Field identification
Of course, field conditions are very different to measuring the gular pouch in the laboratory (on dead birds!), so even observers with considerable experience of this feature find it difficult to determine the subspecies of every individual. Great Cormorants spend a great deal of time perched, so there are plenty of opportunities to assess the gular pouch, but it usually takes a while before an individual bird holds its head at 90 degrees to its body and in good profile to the observer. Having spent many hours watching Great Cormorants through a telescope at Paxton Pits, where both subspecies are known to occur regularly, I would suggest that, unless supported by colour-ring data, records of P.c.sinensis in Britain are unreliable on the basis of field sighting alone unless the gular pouch is at the ‘extreme’ end of the range (i.e. 90 degrees or greater).

References
Debout, G. 1989. Influence of foraging range on demographic evolution in the Normandy cliff-breeding cormorants, Phalacrocorax carbo. In: M.R. van Eerden and Zijlstra (Eds). Proc. workshop 1989 on cormorants Phalacrocrax carbo: 97-100, Rijkswaterstaat Directorate Flevoland, Lelystad.

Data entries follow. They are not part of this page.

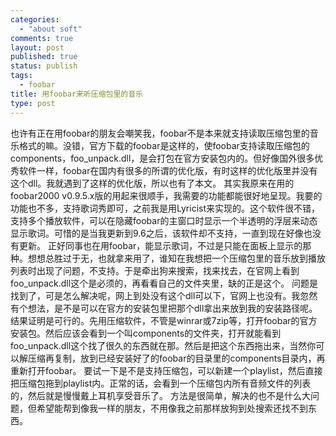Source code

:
 ```yaml
--- 
categories: 
  - "about soft"
comments: true
layout: post
published: true
status: publish
tags: 
  - foobar
title: 用foobar来听压缩包里的音乐
type: post
---
```

也许有正在用foobar的朋友会嘲笑我，foobar不是本来就支持读取压缩包里的音乐格式的嘛。没错，官方下载的foobar是这样的，使foobar支持读取压缩包的components，foo_unpack.dll，是会打包在官方安装包内的。但好像国外很多优秀软件一样，foobar在国内有很多的所谓的优化版，有时这样的优化版里并没有这个dll。我就遇到了这样的优化版，所以也有了本文。   <!--more-->    其实我原来在用的foobar2000 v0.9.5.x版的用起来很顺手，我需要的功能都能很好地呈现。我要的功能也不多，支持歌词秀即可，之前我是用Lyricist来实现的。这个软件很不错，支持多个播放软件，可以在隐藏foobar的主窗口时显示一个半透明的浮层来动态显示歌词。可惜的是当我更新到9.6之后，该软件却不支持，一直到现在好像也没有更新。  正好同事也在用foobar，能显示歌词，不过是只能在面板上显示的那种。想想总胜过于无，也就拿来用了，谁知在我想把一个压缩包里的音乐放到播放列表时出现了问题，不支持。于是牵出狗来搜索，找来找去，在官网上看到foo_unpack.dll这个是必须的，再看看自己的文件夹里，缺的正是这个。  问题是找到了，可是怎么解决呢，网上到处没有这个dll可以下，官网上也没有。我忽然有个想法，是不是可以在官方的安装包里把那个dll拿出来放到我的安装路径呢。  结果证明是可行的。先用压缩软件，不管是winrar或7zip等，打开foobar的官方安装包。然后应该会看到一个叫components的文件夹，打开就能看到foo_unpack.dll这个找了很久的东西就在那。然后是把这个东西拖出来，当然你可以解压缩再复制，放到已经安装好了的foobar的目录里的components目录内，再重新打开foobar。  要试一下是不是支持压缩包，可以新建一个playlist，然后直接把压缩包拖到playlist内。正常的话，会看到一个压缩包内所有音频文件的列表的，然后就是慢慢戴上耳机享受音乐了。  方法是很简单，解决的也不是什么大问题，但希望能帮到像我一样的朋友，不用像我之前那样放狗到处搜索还找不到东西。
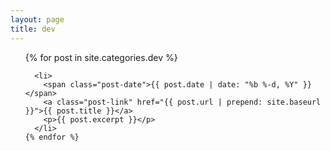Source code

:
 ```yaml
---
layout: page
title: dev
---
```



<div class="dev">

  <ul class="posts">
    {% for post in site.categories.dev %}

      <li>
        <span class="post-date">{{ post.date | date: "%b %-d, %Y" }}</span>
        <a class="post-link" href="{{ post.url | prepend: site.baseurl }}">{{ post.title }}</a>
        <p>{{ post.excerpt }}</p>
      </li>
    {% endfor %}
  </ul>


</div>
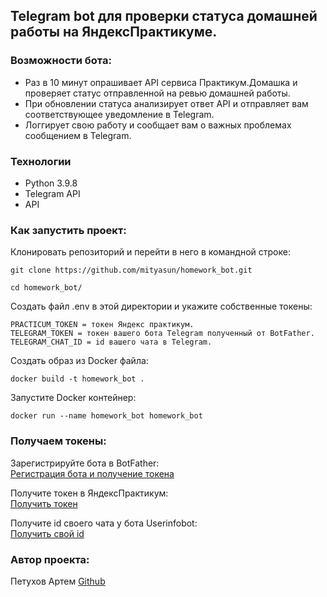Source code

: ## Telegram bot для проверки статуса домашней работы на ЯндексПрактикуме.

### Возможности бота:
- Раз в 10 минут опрашивает API сервиса Практикум.Домашка и проверяет статус отправленной на ревью домашней работы.
- При обновлении статуса анализирует ответ API и отправляет вам соответствующее уведомление в Telegram.
- Логгирует свою работу и сообщает вам о важных проблемах сообщением в Telegram.

### Технологии
- Python 3.9.8<br>
- Telegram API<br>
- API

### Как запустить проект:

Клонировать репозиторий и перейти в него в командной строке:

```
git clone https://github.com/mityasun/homework_bot.git
```

```
cd homework_bot/
```

Создать файл .env в этой директории и укажите собственные токены:

```
PRACTICUM_TOKEN = токен Яндекс практикум.
TELEGRAM_TOKEN = токен вашего бота Telegram полученный от BotFather.
TELEGRAM_CHAT_ID = id вашего чата в Telegram.
```

Cоздать образ из Docker файла:

```
docker build -t homework_bot .
```

Запустите Docker контейнер:

```
docker run --name homework_bot homework_bot
```

### Получаем токены:

Зарегистрируйте бота в BotFather:<br>
[Регистрация бота и получение токена](https://t.me/BotFather)

Получите токен в ЯндексПрактикум:<br>
[Получить токен](https://oauth.yandex.ru/authorize?response_type=token&client_id=1d0b9dd4d652455a9eb710d450ff456a)

Получите id своего чата у бота Userinfobot:<br>
[Получить свой id](https://t.me/userinfobot)


### Автор проекта:
Петухов Артем [Github](https://github.com/mityasun)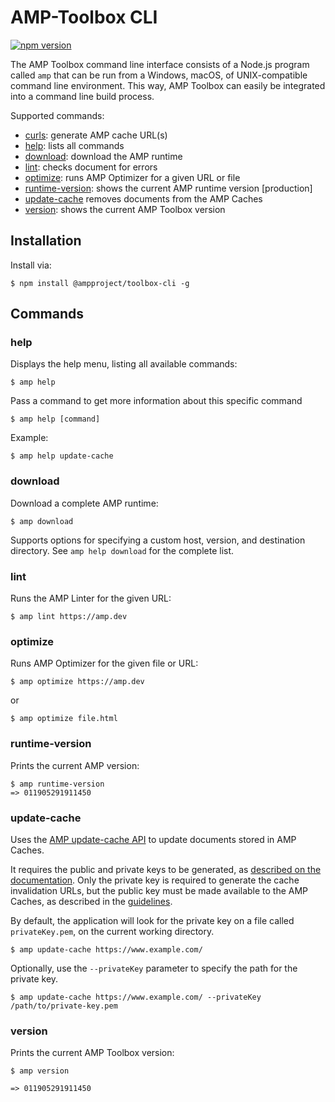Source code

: # AMP-Toolbox CLI

[![npm version](https://badge.fury.io/js/%40ampproject%2Ftoolbox-cli.svg)](https://badge.fury.io/js/%40ampproject%2Ftoolbox-cli)

The AMP Toolbox command line interface consists of a Node.js program called `amp` that can be run from a Windows, macOS, of UNIX-compatible command line environment. This way, AMP Toolbox can easily be integrated into a command line build process.

Supported commands:

- [curls](#curls): generate AMP cache URL(s)
- [help](#help): lists all commands
- [download](#download): download the AMP runtime
- [lint](#lint): checks document for errors
- [optimize](#optimize): runs AMP Optimizer for a given URL or file
- [runtime-version](#runtime-version): shows the current AMP runtime version [production]
- [update-cache](#update-cache) removes documents from the AMP Caches
- [version](#version): shows the current AMP Toolbox version

## Installation

Install via:

```shell
$ npm install @ampproject/toolbox-cli -g
```

## Commands

### help

Displays the help menu, listing all available commands:

```shell
$ amp help
```

Pass a command to get more information about this specific command

```shell
$ amp help [command]
```

Example:

```shell
$ amp help update-cache
```

### download

Download a complete AMP runtime:

```shell
$ amp download
```

Supports options for specifying a custom host, version, and destination directory. See `amp help download` for the complete list.

### lint

Runs the AMP Linter for the given URL:

```shell
$ amp lint https://amp.dev
```

### optimize

Runs AMP Optimizer for the given file or URL:

```shell
$ amp optimize https://amp.dev
```

or

```shell
$ amp optimize file.html
```

### runtime-version

Prints the current AMP version:

```shell
$ amp runtime-version
=> 011905291911450
```

### update-cache

Uses the [AMP update-cache API](https://developers.google.com/amp/cache/update-cache) to update documents stored in AMP Caches.

It requires the public and private keys to be generated, as [described on the documentation](https://developers.google.com/amp/cache/update-cache#rsa-keys). Only the private key is required to generate the cache invalidation URLs, but the public key must be made available to the AMP Caches, as described in the [guidelines](https://developers.google.com/amp/cache/update-cache#update-cache-guidelines).

By default, the application will look for the private key on a file called `privateKey.pem`, on the current working directory.

```shell
$ amp update-cache https://www.example.com/
```

Optionally, use the `--privateKey` parameter to specify the path for the private key.

```shell
$ amp update-cache https://www.example.com/ --privateKey /path/to/private-key.pem
```

### version

Prints the current AMP Toolbox version:
```shell
$ amp version

=> 011905291911450
```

Goostrey, A., Carss, D.N., Noble, L.R., & Piertney, S.B. 1997. Population introgression and differentiation in the great cormorant Phalacrocorax carbo in Europe. Molecular Ecology 7: 329-338.

Marion, L. 1983. Problémes biogéographiques, écologiques et taxonomiques posés par le grand cormoran (Phalacrocorax carbo). Revue d’Ecologie (La Terre et la Vie) 38: 65-99.

Marion, L. 1991. The biogeographical problem of the cormorant in relation to its breeding and wintering status in France. In: M.R. van Eerden and M. Zijlstra (eds), Proc. 1989 workshop on cormorants, pp.83-96. Lelystad.

Newson, S.E. 2000. Colonisation and range expansion of inland breeding Great Cormorants Phalacrocorax carbo in England. PhD thesis, University of Bristol.

Sellers, R.M. 1993. Racial identity of cormorants Phalacrocorax carbo breeding at the Abberton reservoir colony, Essex. Seabird 15: 45-52.

Winney, B.J. 1998. Cormorant population genetics and Turaco phylogenetics. PhD thesis, University of Nottingham.